(Stored records)
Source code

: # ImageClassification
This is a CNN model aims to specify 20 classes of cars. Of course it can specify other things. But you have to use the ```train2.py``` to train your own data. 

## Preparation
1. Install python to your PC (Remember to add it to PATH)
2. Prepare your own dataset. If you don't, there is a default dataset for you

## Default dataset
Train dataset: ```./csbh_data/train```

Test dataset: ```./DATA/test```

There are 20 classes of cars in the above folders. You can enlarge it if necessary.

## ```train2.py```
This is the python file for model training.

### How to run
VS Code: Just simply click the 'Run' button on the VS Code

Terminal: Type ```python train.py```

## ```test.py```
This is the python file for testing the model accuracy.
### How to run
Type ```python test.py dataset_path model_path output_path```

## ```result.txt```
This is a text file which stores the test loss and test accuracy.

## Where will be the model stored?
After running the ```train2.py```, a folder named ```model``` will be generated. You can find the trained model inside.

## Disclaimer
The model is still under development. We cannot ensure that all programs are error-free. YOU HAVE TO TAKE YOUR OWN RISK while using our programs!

==

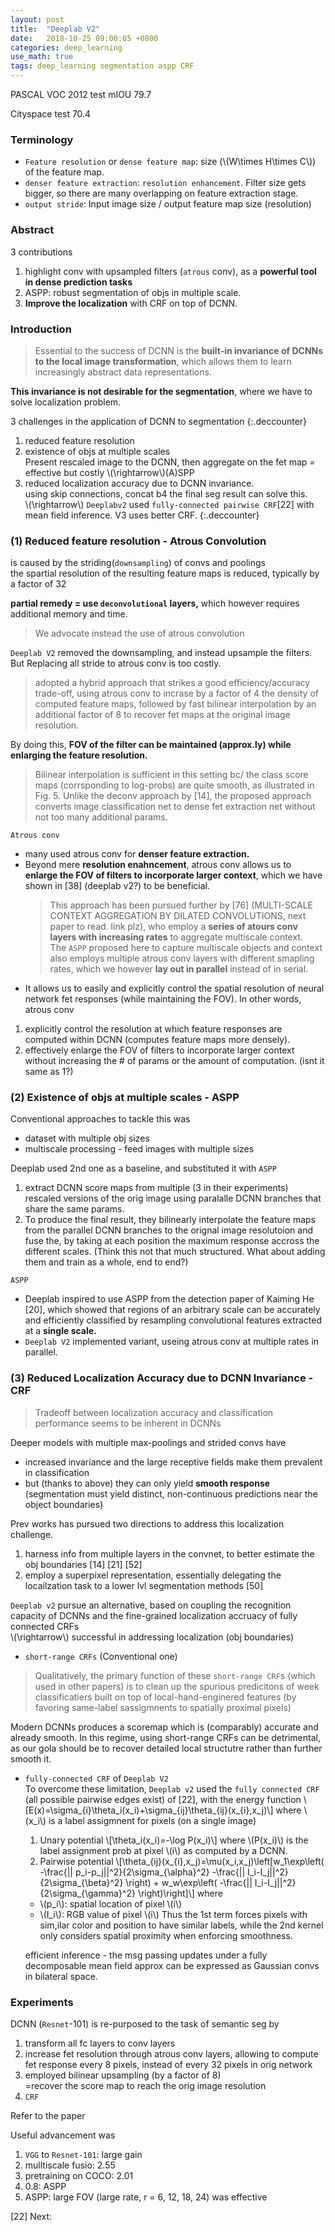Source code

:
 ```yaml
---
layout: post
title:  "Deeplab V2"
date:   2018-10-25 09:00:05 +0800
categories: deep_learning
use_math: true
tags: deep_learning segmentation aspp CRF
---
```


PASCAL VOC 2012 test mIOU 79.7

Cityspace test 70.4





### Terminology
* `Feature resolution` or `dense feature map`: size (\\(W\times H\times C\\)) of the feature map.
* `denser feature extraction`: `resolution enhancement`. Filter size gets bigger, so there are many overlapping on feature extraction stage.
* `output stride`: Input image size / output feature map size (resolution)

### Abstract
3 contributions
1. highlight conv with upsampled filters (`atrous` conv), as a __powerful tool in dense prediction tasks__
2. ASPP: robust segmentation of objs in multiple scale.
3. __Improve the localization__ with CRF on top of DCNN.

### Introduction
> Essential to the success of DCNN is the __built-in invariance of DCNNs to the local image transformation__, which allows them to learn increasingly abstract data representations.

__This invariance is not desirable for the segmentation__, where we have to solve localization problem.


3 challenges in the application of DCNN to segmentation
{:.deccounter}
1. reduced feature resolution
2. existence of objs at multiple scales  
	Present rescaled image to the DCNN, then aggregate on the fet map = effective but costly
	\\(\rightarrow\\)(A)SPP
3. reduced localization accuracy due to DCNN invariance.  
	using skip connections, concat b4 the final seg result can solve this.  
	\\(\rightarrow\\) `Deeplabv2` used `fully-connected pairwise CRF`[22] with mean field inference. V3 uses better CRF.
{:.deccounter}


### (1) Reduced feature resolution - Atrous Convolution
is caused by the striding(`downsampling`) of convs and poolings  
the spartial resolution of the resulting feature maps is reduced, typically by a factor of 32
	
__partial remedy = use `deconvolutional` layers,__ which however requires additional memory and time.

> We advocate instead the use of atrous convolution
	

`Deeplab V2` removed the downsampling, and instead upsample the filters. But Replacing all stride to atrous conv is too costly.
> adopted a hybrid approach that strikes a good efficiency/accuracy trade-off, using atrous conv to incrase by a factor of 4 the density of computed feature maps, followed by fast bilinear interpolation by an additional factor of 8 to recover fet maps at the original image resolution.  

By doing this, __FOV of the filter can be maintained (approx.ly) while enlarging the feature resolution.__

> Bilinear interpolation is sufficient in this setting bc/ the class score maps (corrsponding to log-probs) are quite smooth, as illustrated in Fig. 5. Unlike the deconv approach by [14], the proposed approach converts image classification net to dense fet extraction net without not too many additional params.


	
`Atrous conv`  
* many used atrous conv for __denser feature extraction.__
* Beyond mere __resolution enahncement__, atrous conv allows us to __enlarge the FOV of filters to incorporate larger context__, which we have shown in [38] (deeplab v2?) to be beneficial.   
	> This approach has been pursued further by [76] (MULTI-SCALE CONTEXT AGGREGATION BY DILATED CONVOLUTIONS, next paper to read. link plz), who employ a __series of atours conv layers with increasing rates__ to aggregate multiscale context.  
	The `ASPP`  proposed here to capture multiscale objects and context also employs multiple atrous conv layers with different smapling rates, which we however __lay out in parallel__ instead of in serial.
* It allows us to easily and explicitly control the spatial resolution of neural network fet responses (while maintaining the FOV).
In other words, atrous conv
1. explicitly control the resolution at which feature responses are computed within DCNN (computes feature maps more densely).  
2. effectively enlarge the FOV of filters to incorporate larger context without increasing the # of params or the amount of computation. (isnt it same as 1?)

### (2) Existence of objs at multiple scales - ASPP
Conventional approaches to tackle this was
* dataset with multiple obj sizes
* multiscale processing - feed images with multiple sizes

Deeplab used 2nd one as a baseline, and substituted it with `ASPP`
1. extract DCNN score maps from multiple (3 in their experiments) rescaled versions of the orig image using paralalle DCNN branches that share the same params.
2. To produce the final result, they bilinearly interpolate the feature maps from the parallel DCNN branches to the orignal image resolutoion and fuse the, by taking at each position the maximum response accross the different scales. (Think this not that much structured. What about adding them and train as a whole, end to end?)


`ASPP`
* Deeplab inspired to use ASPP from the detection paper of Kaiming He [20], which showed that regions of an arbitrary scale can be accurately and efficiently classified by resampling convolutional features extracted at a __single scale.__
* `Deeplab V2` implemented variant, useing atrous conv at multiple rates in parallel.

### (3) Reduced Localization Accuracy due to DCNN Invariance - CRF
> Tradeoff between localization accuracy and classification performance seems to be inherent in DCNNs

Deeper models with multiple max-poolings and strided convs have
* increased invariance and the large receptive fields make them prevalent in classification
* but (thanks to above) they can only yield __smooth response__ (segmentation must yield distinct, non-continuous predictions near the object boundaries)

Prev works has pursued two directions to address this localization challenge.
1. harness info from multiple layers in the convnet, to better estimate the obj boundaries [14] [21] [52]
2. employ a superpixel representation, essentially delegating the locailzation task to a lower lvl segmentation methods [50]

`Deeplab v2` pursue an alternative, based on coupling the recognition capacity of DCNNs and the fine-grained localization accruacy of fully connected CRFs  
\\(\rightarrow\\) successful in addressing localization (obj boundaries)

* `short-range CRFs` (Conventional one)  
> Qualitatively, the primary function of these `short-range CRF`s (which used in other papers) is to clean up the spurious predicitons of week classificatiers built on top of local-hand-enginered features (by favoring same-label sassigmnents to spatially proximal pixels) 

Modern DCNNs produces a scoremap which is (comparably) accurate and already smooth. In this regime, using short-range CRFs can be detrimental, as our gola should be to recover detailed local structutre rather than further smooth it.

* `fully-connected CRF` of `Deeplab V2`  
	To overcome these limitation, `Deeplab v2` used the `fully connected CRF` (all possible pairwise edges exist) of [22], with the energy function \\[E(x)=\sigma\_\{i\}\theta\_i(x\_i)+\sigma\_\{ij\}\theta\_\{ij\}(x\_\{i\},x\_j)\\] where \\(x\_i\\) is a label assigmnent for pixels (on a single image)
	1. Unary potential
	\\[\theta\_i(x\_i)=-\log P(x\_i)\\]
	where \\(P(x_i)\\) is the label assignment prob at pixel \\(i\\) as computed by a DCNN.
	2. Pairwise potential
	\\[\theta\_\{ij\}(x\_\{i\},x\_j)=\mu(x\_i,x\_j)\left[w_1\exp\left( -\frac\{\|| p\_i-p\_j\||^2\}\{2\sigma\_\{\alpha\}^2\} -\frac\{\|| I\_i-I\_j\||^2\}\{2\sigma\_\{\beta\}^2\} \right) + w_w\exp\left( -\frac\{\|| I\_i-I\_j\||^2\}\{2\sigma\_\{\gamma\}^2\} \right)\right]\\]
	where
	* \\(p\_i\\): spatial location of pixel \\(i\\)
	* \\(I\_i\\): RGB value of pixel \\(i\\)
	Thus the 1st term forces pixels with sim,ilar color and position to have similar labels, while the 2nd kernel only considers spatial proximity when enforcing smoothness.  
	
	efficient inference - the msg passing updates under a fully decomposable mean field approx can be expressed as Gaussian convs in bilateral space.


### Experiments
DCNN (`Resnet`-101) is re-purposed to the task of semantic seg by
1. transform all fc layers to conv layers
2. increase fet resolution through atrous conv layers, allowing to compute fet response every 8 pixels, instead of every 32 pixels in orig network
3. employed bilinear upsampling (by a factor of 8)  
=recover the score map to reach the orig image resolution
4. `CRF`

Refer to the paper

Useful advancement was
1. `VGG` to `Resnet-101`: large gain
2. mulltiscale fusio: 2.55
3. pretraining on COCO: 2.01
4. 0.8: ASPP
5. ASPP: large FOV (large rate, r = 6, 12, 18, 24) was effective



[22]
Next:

## PROBLEM DETAILS
Tell how many lines in the data hold the string "rightarrow", giving the number by itself.

## EXERCISE RESPONSE
3